January: Johnson sent the House home for 2023 without a deal on a topline spending number. In reality, the House and Senate will pass government funding at the levels mandated in the Fiscal Responsibility Act. Despite what conservatives seem to believe, that remains the law of the land.
But even more alarming than the lack of a topline number is that the leadership has no idea yet about how much money should be allocated to each of the 12 separate spending bills.
The House returns Jan. 9 and government funding runs out Jan. 19. In that brief time period, the leadership has to decide on the allocations and then reconcile the following spending bills between the House and Senate: Agriculture, Energy and Water, MilCon-VA and THUD.
It seems improbable, to put it mildly, that the two chambers can come to agreement on all four of these bills by Jan. 19. Johnson has said he won’t pass another short-term CR. So what are his options? A government shutdown or a yearlong CR. Neither is terribly attractive.
Also in January: If the Senate comes up with an immigration and foreign aid package this month, the House will have to consider it in January – or try to renegotiate it. What to do about Ukraine will be a very difficult choice for Johnson, pulling him either in the direction of GOP hawks or America First types.
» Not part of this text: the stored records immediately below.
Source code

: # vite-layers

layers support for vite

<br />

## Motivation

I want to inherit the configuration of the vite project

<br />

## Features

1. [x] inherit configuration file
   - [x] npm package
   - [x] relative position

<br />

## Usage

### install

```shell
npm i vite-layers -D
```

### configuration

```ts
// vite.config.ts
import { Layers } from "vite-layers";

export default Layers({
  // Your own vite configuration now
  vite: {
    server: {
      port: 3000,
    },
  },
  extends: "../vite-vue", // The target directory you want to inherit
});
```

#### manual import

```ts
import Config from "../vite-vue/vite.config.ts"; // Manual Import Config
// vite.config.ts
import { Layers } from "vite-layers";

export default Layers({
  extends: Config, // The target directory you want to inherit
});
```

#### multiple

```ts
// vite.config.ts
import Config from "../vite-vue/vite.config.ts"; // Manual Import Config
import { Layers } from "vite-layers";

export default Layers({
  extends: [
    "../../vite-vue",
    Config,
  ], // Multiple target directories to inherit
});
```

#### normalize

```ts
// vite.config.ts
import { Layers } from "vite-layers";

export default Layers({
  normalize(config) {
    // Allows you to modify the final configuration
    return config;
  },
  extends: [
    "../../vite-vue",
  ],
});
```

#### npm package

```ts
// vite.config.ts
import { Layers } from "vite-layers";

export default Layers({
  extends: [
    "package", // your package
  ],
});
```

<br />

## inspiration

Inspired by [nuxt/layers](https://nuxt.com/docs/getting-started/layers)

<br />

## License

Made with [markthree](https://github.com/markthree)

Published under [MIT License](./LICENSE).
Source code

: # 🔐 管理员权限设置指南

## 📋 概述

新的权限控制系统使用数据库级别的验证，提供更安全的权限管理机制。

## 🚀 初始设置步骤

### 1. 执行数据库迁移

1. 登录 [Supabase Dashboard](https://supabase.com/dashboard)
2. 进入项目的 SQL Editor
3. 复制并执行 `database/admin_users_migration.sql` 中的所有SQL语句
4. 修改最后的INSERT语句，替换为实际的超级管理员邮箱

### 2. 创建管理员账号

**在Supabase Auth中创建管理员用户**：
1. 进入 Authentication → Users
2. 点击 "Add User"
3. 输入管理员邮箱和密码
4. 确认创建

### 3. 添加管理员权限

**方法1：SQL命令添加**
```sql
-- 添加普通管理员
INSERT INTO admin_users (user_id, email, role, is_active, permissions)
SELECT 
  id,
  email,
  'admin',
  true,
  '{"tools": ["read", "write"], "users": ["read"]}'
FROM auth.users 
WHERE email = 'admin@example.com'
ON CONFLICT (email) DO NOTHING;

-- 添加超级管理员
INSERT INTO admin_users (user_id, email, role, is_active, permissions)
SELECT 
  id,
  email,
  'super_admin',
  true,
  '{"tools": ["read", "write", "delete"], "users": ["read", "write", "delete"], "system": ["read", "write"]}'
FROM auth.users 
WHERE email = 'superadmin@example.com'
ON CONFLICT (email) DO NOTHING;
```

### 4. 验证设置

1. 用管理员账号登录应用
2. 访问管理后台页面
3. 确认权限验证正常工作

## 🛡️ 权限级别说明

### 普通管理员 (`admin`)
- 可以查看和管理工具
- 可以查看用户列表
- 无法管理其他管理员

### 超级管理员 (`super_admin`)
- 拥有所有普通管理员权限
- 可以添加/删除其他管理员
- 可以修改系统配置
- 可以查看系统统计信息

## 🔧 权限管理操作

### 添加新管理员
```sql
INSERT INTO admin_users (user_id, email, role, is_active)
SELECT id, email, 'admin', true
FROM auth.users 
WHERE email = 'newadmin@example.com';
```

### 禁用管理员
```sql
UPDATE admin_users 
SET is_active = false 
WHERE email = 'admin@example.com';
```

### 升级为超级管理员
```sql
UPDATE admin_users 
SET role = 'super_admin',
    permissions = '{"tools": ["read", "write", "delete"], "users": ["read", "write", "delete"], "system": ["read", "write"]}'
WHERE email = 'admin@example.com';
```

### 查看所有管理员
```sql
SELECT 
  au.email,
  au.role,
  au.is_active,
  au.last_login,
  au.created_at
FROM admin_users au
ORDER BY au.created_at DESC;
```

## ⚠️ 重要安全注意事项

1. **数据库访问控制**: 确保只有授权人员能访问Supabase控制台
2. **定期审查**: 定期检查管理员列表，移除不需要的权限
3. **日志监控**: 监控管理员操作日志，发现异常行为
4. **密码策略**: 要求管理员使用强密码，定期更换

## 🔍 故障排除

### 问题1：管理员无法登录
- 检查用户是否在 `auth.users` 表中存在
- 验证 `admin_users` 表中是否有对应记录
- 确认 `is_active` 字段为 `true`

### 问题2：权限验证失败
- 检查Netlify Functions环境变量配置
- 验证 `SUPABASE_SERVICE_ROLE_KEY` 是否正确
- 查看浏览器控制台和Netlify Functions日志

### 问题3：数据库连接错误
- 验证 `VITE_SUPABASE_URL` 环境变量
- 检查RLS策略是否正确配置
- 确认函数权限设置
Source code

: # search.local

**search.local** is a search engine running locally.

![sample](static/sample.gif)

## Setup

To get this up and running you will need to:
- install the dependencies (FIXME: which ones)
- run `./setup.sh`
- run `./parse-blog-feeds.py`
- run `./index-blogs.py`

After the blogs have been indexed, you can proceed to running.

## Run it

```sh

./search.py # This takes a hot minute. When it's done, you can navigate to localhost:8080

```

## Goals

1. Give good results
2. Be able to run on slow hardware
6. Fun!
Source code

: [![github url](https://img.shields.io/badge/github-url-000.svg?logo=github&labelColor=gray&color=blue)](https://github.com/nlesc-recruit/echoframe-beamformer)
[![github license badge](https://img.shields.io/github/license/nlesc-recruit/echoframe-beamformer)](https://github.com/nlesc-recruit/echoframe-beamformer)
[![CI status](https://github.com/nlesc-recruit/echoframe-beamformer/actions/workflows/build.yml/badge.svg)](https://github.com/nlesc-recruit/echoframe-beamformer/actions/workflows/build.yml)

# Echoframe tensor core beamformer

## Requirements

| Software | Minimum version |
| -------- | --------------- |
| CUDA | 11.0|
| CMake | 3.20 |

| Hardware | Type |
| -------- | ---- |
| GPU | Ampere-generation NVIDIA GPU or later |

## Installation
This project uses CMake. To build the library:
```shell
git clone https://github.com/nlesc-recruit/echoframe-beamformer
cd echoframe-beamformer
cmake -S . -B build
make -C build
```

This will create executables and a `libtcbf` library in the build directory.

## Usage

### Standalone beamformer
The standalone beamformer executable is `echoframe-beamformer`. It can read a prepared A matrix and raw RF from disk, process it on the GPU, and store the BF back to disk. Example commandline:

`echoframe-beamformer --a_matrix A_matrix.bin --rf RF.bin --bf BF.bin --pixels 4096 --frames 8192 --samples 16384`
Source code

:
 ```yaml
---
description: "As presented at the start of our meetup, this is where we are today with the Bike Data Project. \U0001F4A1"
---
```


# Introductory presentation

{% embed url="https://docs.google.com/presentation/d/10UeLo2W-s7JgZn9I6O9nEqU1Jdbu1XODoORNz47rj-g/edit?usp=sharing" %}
How about a State of the Union? No date has been announced yet for President Joe Biden to come address Congress.
February: Two big issues for Johnson in February — another government funding deadline and impeachment.
In February, Congress will have to deal with a huge chunk of federal spending — eight spending bills, including the mammoth Pentagon and Labor-HHS bills. The challenges here are too numerous to enumerate. But in short, the Senate and House are on different planets on these bills.
In addition, Johnson likely will have to make a decision as to whether to hold a vote on impeaching President Joe Biden in February. Senior House GOP aides involved with the inquiry say they will be done with their investigation in January.
March: A slight reprieve for the House. The only deadline is the FAA’s reauthorization. That should be relatively easy – save for the DCA slot issue.
April: At some point, Johnson is going to have to tip his hand on where he stands on FISA. We don’t have to run down again how scattershot he’s been on this issue, but we’ll note he’s taken practically every side of the issue.
Overall, Johnson is facing a restive conference that’s looking for leadership but then gets angry with whoever makes a decision they don’t like. Which is basically every decision.
So 2024 is likely to be just as bad as 2023 for the speaker. Happy New Year!